* WHAT THE TASK ASKS:
For the data below, please report each line where the word "will" is found.

BEGIN THE DATA

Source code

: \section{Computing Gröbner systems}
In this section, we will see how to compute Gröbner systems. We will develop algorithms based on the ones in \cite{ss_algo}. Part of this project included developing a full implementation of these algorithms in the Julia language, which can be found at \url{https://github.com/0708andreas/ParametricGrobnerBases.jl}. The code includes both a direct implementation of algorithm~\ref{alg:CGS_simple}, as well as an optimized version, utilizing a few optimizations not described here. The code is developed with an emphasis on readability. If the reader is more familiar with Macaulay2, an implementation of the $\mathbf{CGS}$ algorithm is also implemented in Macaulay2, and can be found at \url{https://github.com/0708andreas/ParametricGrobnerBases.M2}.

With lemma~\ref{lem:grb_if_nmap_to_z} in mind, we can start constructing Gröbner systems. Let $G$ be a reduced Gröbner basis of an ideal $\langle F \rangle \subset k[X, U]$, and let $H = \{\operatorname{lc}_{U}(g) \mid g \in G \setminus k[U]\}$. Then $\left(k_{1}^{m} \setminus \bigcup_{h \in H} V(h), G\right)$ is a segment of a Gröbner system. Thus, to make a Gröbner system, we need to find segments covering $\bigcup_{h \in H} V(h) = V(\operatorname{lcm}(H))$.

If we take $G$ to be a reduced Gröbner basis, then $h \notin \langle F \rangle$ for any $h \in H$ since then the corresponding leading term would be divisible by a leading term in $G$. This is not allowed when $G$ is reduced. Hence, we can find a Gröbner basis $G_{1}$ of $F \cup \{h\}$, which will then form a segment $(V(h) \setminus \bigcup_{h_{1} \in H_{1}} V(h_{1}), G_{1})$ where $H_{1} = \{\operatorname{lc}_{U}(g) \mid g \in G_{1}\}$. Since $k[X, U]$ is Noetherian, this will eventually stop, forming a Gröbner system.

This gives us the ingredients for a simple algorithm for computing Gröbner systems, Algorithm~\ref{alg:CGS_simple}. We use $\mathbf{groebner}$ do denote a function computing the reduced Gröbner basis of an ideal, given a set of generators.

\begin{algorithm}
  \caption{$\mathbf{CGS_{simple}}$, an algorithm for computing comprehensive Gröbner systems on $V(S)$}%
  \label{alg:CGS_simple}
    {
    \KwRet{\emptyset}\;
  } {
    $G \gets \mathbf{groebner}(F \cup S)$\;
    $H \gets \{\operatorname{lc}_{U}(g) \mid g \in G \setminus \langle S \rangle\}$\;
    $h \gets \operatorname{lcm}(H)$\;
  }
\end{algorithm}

END THE DATA

* SOLUTION FOR THIS EXERCISE:
In this section, we will see how to compute Gröbner systems. We will develop algorithms based on the ones in \cite{ss_algo}. Part of this project included developing a full implementation of these algorithms in the Julia language, which can be found at \url{https://github.com/0708andreas/ParametricGrobnerBases.jl}. The code includes both a direct implementation of algorithm~\ref{alg:CGS_simple}, as well as an optimized version, utilizing a few optimizations not described here. The code is developed with an emphasis on readability. If the reader is more familiar with Macaulay2, an implementation of the $\mathbf{CGS}$ algorithm is also implemented in Macaulay2, and can be found at \url{https://github.com/0708andreas/ParametricGrobnerBases.M2}.
If we take $G$ to be a reduced Gröbner basis, then $h \notin \langle F \rangle$ for any $h \in H$ since then the corresponding leading term would be divisible by a leading term in $G$. This is not allowed when $G$ is reduced. Hence, we can find a Gröbner basis $G_{1}$ of $F \cup \{h\}$, which will then form a segment $(V(h) \setminus \bigcup_{h_{1} \in H_{1}} V(h_{1}), G_{1})$ where $H_{1} = \{\operatorname{lc}_{U}(g) \mid g \in G_{1}\}$. Since $k[X, U]$ is Noetherian, this will eventually stop, forming a Gröbner system.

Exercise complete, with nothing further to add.